Plusieurs équipes de recherche travaillent sur cette machine, conçue dans le cadre du projet européen Amarsi. Celle de l’EPFL planche sur le «cerveau» de la machine. «Nous avons développé des algorithmes qui donne un meilleur équilibre au robot pendant la marche», explique Hamed Razavi, chercheur au laboratoire de biorobotique.
En harmonie avec les symétries
L’un des atouts du COMAN se trouve dans ses articulations, toutes dotées d’éléments élastiques donnant davantage de flexibilité et de souplesse à sa démarche. La bonne idée des chercheurs de l’EPFL, c’est d’y ajouter un système de contrôle novateur, basé sur les symétries en présence – tant de la structure et des mouvements du robot, qu’également de certaines équations mathématiques définissant sa locomotion. «En quelque sorte, nous travaillons en harmonie avec ces symétries plutôt que de les contrer, explique le jeune ingénieur. Nous obtenons ainsi une démarche plus assurée.»

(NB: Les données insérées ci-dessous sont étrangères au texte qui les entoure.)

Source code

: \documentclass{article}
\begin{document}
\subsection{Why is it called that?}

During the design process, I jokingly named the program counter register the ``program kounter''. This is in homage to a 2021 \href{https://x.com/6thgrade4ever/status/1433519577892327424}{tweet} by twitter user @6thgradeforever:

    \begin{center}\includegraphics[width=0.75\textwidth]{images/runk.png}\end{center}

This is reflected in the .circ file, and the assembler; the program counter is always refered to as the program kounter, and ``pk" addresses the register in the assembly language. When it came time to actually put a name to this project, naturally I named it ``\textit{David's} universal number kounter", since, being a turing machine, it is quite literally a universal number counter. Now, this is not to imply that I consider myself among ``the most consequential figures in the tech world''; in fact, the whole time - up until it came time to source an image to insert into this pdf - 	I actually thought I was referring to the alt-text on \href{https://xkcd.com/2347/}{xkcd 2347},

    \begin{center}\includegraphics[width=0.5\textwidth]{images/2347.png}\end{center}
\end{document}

Ces programmes informatiques complexes analysent avec précision toutes les données du robot - vitesse, position dans l’espace, angles des articulations, etc. - et envoient ces informations en temps réel aux moteurs, leur indiquant le geste à faire pour maintenir l’équilibre. «Si l’humanoïde est poussé, l’algorithme calcule où, exactement, le pied doit être posé et la force à mobiliser pour annuler la perturbation», illustre Hamed Razavi.
Escaliers à gravir, portes à ouvrir…
Ces algorithmes sont faits pour des robots destinés à trois types d’utilisation. La première est l’intervention sur des sites de catastrophes: «Pour se déplacer dans des environnements conçus par et pour les humains, comme une centrale nucléaire accidentée par exemple, où il y a des escaliers à gravir ou des portes à ouvrir, des humanoïdes sont plus efficaces que des robots à roue», décrit le chercheur. Une deuxième application est l’assistance dans l’accomplissement de tâches, comme porter des charges, ou aider à transporter des objets (lire encadré). Enfin, la troisième est la conception d’exosquelettes pour personnes handicapées.

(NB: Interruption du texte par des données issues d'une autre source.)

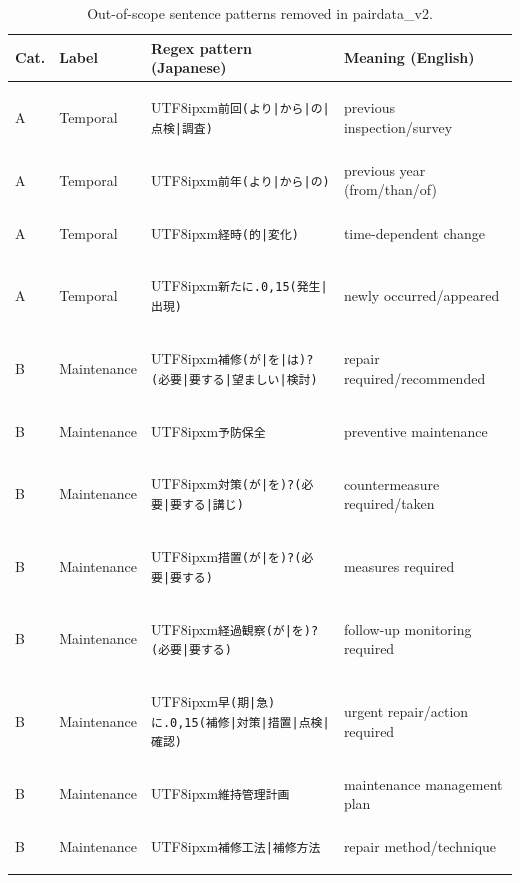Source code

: ﻿\documentclass[onecolumn]{article}
\begin{document}
\begin{table}[h]
\centering
\caption{Out-of-scope sentence patterns removed in pairdata\_v2.}
\label{tab:noise_patterns}
\small
\begin{tabular}{ll p{5.5cm} p{5cm}}
\toprule
\textbf{Cat.} & \textbf{Label} & \textbf{Regex pattern (Japanese)} & \textbf{Meaning (English)} \\
\midrule
A & Temporal & \begin{CJK}{UTF8}{ipxm}\texttt{前回(より|から|の|点検|調査)}\end{CJK} & previous inspection/survey \\
A & Temporal & \begin{CJK}{UTF8}{ipxm}\texttt{前年(より|から|の)}\end{CJK} & previous year (from/than/of) \\
A & Temporal & \begin{CJK}{UTF8}{ipxm}\texttt{経時(的|変化)}\end{CJK} & time-dependent change \\
A & Temporal & \begin{CJK}{UTF8}{ipxm}\texttt{新たに.{0,15}(発生|出現)}\end{CJK} & newly occurred/appeared \\
\midrule
B & Maintenance & \begin{CJK}{UTF8}{ipxm}\texttt{補修(が|を|は)?(必要|要する|望ましい|検討)}\end{CJK} & repair required/recommended \\
B & Maintenance & \begin{CJK}{UTF8}{ipxm}\texttt{予防保全}\end{CJK} & preventive maintenance \\
B & Maintenance & \begin{CJK}{UTF8}{ipxm}\texttt{対策(が|を)?(必要|要する|講じ)}\end{CJK} & countermeasure required/taken \\
B & Maintenance & \begin{CJK}{UTF8}{ipxm}\texttt{措置(が|を)?(必要|要する)}\end{CJK} & measures required \\
B & Maintenance & \begin{CJK}{UTF8}{ipxm}\texttt{経過観察(が|を)?(必要|要する)}\end{CJK} & follow-up monitoring required \\
B & Maintenance & \begin{CJK}{UTF8}{ipxm}\texttt{早(期|急)に.{0,15}(補修|対策|措置|点検|確認)}\end{CJK} & urgent repair/action required \\
B & Maintenance & \begin{CJK}{UTF8}{ipxm}\texttt{維持管理計画}\end{CJK} & maintenance management plan \\
B & Maintenance & \begin{CJK}{UTF8}{ipxm}\texttt{補修工法|補修方法}\end{CJK} & repair method/technique \\
\bottomrule
\end{tabular}
\end{table}
\end{document}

«En dotant le robot d’une plus grande stabilité, nous n’avons résolu qu’une toute petite partie de la tâche», commente Hamed Razavi. Les chercheurs doivent maintenant affiner les algorithmes afin que le robot dispose d’une palette de mouvements lui permettant de faire également face à des terrains irréguliers, passer des obstacles, gravir ou descendre des pentes.
Pour aider les humains
Dans le cadre de ce projet, Jessica Lanini et Hamed Razavi ont étudié comment deux personnes transportant un objet ensemble se coordonnent pour marcher, tourner ou accélérer harmonieusement, ceci sans communiquer. Publiées dans le journal Plos One, leurs conclusions démontrent que les protagonistes synchronisent automatiquement leur démarche, comme un quadrupède. L’objectif est de transposer ensuite ces résultats à des robots humanoïdes.
«Aussi bien dans l’industrie que lors de catastrophes naturelles, nous avons besoin de machines qui puissent interagir avec l’humain et porter des objets lourds avec nous, explique Jessica Lanini. Mais cela n’existe pas. Car pour être efficaces et sans danger, de tels robots doivent pouvoir prendre des décisions et faire face aux imprévus.»
Et comme les humains font les choses mieux et plus naturellement que les robots, ce sont eux que les chercheurs ont choisi d’observer. En analysant notre locomotion, ils ont découvert que certains paramètres, dont la position des mains, la vitesse et la force, sont déterminants dans notre compréhension des «ordres», comme l’accélération ou l’arrêt. Reste encore à modéliser ces interprétations pour programmer les robots «Quel est le facteur exact qui nous fait réaliser la nécessité de ralentir ou de tourner ? La force ? Une combinaison avec la vitesse?, s’interroge Hamed Razavi. La frontière est encore floue.»